I was eventually given his old room to sleep in but had a lot of difficulty doing that. My sister's room across the hall had a view of a baseball field and I would often join her there to watch the games rather than sleep in his old bed. I had nightmares that there were large crawfish at the foot of the bed where the covers were tucked in that would drag me down and eat me. I slept for years in a little ball across the pillows. I recently found a place mat in my parents' kitchen with a close up photograph of a crawfish in clover that probably gave me the crazy idea. At least part of it.
My world view became very fearful while my sister seemed to become more daring. She learned to ride her bike at six and embraced her newfound independence. She loved summer camp and sports. She slept over with friends and became very outgoing. I regressed into a world of television and homesickness at the very thought of leaving my mother. Camp was a nightmare for me, filled with tears and longing for the security of home. To look at my sister you would think she never wanted to leave.
As different as we were, my sister and I grew very close. She took over our brother's role as protector and confidant. She comforted me when my parents took vacations and soothed my nightmares. Whenever my father would come upstairs after hearing me crying out in the middle of the night he would always ay the same thing. "All the doors and windows are locked. Sugar (our golden retriever) is outside. (Your sister) is down the hall. Nothing can hurt you." Knowing that she was down the hall was always the most comforting thing and was always saved for last.
In our new house my sister and I shared the upstairs. There was an intercom installed by the previous owner that became a symbol of our parents omniscent prescence. There voices would boom over the speakers in the ceiling telling us to be quiet and get to bed. We rallied together to repeal bedtime. Sneaking back and forth to each others rooms was a daring adventure, every creak in the floorboards a potential revelation of our disobedience. We began to pretend we were in hiding like Anne Frank and her family in the attic. We shared secret knowledge from the school yard. We confessed the inner workings of our contemporaries. We found each other fascinatingly alien yet somehow the same.
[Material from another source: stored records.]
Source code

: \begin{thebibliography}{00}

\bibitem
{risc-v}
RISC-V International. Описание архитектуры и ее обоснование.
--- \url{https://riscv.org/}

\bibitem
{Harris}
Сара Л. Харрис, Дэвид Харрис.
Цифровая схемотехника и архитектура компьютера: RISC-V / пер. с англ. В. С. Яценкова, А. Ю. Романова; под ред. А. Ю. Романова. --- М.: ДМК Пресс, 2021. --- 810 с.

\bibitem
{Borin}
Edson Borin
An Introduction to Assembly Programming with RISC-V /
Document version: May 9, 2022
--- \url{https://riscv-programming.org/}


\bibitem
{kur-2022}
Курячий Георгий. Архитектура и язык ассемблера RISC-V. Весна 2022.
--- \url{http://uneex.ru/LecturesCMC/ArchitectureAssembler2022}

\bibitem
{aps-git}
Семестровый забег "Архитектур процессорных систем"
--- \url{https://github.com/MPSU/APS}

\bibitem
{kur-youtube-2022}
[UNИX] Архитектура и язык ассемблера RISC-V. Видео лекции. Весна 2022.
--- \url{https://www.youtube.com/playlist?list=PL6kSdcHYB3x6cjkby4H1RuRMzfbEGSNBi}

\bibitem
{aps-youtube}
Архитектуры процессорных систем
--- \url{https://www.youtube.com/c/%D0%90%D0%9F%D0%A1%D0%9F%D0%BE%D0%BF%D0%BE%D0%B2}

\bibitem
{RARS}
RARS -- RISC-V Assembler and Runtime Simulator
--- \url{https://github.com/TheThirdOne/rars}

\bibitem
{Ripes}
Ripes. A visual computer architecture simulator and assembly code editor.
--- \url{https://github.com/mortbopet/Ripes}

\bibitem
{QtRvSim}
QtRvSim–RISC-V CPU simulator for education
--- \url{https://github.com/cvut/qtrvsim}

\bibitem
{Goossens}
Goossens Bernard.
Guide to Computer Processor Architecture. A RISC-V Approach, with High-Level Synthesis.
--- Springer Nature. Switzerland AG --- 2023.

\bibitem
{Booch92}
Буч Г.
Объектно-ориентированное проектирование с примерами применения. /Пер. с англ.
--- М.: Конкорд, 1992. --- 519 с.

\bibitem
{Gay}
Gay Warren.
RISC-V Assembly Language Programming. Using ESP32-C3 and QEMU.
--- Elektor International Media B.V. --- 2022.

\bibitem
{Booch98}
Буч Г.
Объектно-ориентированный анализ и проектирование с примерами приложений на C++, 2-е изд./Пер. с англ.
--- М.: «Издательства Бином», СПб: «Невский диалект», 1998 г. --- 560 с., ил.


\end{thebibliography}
We fought often. My sister was twice my size for most of our childhood and her natural predispoisiton to sports gave her the advantage. She was more of a biter and a scratcher, thank God. Frequent bruises would have been to revealing. The thick red lines on my arms could be attirbuted to cats and the dog. I think our battles came from my sister's frustration with our parents. She fought with them often, making me quite terrified. I was also in awe of her bravery. Refusal to eat aspargus seemed unthinkable to me, but she would sit defiantly at her place at the table, staring at her plate for an hour rather than give in. She was a freedom fighter in our cause. She was a hero.
One Christmas our parents gave us a small, plastic Chistmas tree to put upstairs and decorate. We did so with gusto, hanging all manner of things upon its wire branches. We didn't have much money for presents to put under our tree. There really wasn't any need, since our parents would be littering the floor around the real tree downstairs with gifts. But we wanted something for each other. After some consultation we decided to wrap our rubber Mickey and Minnie up and give them to each other again. And we did just that. I still have that blue mouse, but I don't just think of my brother when I look at it anymore.